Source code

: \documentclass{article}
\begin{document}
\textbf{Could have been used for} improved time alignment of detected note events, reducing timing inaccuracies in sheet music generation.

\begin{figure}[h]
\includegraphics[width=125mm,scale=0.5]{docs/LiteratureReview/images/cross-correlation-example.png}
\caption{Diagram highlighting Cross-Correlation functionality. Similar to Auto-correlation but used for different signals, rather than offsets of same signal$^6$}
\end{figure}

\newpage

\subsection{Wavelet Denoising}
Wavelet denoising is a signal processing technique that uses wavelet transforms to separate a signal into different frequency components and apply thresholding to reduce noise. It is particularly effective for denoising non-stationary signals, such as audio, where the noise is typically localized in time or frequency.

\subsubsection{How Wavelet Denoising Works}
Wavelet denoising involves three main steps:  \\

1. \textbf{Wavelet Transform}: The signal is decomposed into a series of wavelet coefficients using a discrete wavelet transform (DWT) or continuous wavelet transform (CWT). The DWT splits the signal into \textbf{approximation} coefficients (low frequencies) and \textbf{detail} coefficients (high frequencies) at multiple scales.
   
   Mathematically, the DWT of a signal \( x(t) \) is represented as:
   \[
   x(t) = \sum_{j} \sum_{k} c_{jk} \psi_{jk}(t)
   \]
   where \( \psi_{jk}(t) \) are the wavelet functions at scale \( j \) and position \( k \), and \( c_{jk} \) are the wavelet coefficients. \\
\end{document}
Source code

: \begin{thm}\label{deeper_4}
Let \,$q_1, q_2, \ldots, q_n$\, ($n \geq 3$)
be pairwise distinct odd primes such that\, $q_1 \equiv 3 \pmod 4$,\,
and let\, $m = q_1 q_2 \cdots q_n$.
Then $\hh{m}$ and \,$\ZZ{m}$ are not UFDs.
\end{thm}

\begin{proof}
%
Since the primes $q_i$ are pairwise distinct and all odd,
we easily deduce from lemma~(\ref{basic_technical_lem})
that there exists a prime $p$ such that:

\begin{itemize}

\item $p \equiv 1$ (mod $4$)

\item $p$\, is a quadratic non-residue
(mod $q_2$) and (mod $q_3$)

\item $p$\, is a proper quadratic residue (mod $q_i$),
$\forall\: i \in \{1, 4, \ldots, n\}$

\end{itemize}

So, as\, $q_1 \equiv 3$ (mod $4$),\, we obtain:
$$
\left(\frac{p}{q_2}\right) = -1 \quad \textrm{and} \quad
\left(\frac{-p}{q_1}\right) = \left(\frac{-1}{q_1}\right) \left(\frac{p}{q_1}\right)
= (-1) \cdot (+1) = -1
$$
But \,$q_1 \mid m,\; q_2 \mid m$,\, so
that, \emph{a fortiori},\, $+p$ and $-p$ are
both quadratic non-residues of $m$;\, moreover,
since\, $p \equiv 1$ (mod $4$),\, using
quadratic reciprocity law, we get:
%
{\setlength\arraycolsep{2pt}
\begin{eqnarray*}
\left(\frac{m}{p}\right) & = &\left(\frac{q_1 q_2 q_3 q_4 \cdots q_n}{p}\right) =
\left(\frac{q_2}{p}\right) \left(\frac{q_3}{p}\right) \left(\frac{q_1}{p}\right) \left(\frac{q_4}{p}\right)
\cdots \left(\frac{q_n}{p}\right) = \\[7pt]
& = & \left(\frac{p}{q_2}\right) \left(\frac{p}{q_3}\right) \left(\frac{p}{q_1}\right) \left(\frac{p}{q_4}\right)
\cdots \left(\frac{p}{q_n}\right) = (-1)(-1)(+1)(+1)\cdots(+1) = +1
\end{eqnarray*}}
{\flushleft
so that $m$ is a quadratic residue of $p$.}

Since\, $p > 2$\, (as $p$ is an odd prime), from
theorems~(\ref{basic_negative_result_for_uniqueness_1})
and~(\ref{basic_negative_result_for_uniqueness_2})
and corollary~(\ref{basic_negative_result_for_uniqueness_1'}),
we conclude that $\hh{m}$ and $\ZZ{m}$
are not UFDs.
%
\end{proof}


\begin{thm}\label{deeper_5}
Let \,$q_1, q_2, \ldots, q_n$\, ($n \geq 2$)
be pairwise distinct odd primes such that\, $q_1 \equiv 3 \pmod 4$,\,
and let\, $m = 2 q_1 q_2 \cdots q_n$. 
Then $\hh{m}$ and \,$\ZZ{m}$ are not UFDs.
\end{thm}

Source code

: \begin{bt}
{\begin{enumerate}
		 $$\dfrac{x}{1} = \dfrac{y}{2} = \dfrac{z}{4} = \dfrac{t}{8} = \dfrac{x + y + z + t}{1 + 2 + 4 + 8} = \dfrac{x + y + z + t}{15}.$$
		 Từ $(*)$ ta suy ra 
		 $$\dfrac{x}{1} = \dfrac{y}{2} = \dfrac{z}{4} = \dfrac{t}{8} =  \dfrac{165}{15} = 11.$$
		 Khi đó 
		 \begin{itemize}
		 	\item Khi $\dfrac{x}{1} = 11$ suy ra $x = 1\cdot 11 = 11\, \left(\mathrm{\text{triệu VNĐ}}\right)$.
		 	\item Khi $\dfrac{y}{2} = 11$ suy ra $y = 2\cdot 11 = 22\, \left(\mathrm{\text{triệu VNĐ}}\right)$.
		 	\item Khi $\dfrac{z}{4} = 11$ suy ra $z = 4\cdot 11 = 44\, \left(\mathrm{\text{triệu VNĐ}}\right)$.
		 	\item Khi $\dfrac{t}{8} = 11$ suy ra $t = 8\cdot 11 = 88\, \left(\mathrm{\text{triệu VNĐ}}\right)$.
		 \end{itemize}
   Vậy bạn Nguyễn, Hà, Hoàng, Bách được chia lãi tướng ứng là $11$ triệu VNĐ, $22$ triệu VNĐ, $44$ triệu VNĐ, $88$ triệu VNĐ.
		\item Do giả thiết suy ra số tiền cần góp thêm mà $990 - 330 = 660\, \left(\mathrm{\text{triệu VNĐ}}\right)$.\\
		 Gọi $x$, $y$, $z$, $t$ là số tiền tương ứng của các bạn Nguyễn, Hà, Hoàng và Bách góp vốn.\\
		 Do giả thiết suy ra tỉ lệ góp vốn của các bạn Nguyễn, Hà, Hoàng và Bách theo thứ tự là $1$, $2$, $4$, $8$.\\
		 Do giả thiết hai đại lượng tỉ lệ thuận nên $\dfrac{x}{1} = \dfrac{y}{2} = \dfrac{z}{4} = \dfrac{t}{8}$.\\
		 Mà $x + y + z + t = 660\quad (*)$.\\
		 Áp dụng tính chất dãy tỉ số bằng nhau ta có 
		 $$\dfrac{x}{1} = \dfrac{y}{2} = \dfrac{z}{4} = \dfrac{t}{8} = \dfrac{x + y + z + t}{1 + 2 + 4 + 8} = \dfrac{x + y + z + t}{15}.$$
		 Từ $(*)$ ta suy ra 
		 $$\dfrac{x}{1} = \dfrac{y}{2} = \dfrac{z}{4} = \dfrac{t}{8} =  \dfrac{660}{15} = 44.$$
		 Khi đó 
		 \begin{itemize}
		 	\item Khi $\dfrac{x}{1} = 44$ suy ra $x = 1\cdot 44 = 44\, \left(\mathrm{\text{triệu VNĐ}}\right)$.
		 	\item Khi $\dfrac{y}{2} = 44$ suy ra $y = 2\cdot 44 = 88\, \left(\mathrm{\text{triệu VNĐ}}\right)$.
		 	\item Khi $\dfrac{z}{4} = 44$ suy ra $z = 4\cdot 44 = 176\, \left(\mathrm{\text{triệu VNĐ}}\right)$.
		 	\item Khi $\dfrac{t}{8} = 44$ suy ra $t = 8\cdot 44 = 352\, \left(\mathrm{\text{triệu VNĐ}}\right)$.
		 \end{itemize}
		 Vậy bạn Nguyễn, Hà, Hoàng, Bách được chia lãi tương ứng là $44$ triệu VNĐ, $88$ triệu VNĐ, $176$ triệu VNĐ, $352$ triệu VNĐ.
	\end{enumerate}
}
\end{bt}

- - -

Which lines above contain "Hoàng"? Show each of them.

   Vậy bạn Nguyễn, Hà, Hoàng, Bách được chia lãi tướng ứng là $11$ triệu VNĐ, $22$ triệu VNĐ, $44$ triệu VNĐ, $88$ triệu VNĐ.
		 Gọi $x$, $y$, $z$, $t$ là số tiền tương ứng của các bạn Nguyễn, Hà, Hoàng và Bách góp vốn.\\
		 Do giả thiết suy ra tỉ lệ góp vốn của các bạn Nguyễn, Hà, Hoàng và Bách theo thứ tự là $1$, $2$, $4$, $8$.\\
		 Vậy bạn Nguyễn, Hà, Hoàng, Bách được chia lãi tương ứng là $44$ triệu VNĐ, $88$ triệu VNĐ, $176$ triệu VNĐ, $352$ triệu VNĐ.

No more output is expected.